Here’s what using a recursive CTE to solve this would look like.


WITH RECURSIVE hierarchy as (

  SELECT 
    employee_id, 
    first_name, 
    last_name, 
    manager_id, 
    0 AS level, 
    CAST(NULL AS STRING) AS manager_first_name, 
    CAST(NULL AS STRING) AS manager_last_name

  FROM `learning.employee_data`
  WHERE manager_id IS NULL

  UNION ALL

  SELECT 
    e.employee_id, 
    e.first_name, 
    e.last_name, 
    e.manager_id, level + 1 AS level, 
    h.first_name AS manager_first_name, 
    h.last_name AS manager_last_name

  FROM `learning.employee_data` e
  INNER JOIN hierarchy h ON e.manager_id = h.employee_id

)

SELECT 

  employee_id,
  first_name,
  last_name,
  manager_id,
  level,
  manager_first_name,
  manager_last_name 

FROM hierarchy

We start with the anchor record (top-level employee, our CEO) and then traverse the employee hierarchy by joining the manager_id with the employee_id. We’ve also created a new ‘level’ column to show the hierarchical level — the distance between the employee and the CEO.

Performance considerations

It should be noted that according to BigQuery documentation, as opposed to non-recursive CTEs, the recursive CTEs are materialized (so executed only once).

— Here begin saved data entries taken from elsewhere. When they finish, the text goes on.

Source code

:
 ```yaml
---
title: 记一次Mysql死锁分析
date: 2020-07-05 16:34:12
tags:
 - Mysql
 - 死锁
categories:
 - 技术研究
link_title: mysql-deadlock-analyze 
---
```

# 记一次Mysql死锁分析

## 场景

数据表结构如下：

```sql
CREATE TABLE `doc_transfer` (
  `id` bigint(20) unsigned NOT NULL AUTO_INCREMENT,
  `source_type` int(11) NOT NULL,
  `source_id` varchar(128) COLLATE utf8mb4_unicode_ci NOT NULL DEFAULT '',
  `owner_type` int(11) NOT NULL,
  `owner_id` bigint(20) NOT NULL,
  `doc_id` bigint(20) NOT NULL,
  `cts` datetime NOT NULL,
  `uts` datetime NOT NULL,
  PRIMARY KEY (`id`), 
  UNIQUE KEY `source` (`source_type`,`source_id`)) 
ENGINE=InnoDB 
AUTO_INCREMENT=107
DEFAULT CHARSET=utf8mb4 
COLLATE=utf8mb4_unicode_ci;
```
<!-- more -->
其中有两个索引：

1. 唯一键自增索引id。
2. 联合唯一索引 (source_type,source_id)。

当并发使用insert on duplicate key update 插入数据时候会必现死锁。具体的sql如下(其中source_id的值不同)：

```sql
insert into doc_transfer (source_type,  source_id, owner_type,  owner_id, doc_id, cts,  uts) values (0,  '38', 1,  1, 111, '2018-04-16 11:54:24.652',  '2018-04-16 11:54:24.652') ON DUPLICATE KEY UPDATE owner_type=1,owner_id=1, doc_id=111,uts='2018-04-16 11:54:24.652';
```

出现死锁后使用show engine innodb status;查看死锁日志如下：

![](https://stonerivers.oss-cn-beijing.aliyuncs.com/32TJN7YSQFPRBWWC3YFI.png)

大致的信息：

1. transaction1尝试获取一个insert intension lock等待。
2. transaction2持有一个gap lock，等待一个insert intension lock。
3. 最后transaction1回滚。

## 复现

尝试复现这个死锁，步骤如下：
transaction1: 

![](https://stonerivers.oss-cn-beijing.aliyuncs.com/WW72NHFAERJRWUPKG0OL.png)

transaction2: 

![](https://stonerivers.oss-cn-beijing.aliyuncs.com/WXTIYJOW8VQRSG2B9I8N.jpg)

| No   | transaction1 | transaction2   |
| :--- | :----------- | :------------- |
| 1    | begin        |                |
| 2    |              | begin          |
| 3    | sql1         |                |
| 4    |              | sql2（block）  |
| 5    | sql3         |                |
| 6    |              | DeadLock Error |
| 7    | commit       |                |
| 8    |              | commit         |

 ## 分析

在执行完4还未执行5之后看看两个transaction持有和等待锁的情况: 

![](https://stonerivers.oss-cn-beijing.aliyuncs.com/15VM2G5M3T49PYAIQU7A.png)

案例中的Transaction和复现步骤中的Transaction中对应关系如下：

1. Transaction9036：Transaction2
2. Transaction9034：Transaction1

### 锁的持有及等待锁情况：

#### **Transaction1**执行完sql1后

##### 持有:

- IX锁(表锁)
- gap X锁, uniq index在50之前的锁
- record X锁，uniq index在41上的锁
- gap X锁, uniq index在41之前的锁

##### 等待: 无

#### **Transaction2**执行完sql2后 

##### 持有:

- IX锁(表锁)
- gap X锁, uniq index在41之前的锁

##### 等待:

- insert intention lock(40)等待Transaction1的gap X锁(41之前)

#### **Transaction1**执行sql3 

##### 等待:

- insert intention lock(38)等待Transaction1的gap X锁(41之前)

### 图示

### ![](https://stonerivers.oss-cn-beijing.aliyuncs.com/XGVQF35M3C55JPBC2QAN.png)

GoogleSQL only materializes the results of recursive CTEs, but does not materialize the results of non-recursive CTEs inside the WITH clause. If a non-recursive CTE is referenced in multiple places in a query, then the CTE is executed once for each reference. The WITH clause with non-recursive CTEs is useful primarily for readability.

Conclusion

In today’s exercise, we’ve looked at recursive Common Table Expressions, or CTEs as yet another valuable tool on our belt when working with data in BigQuery.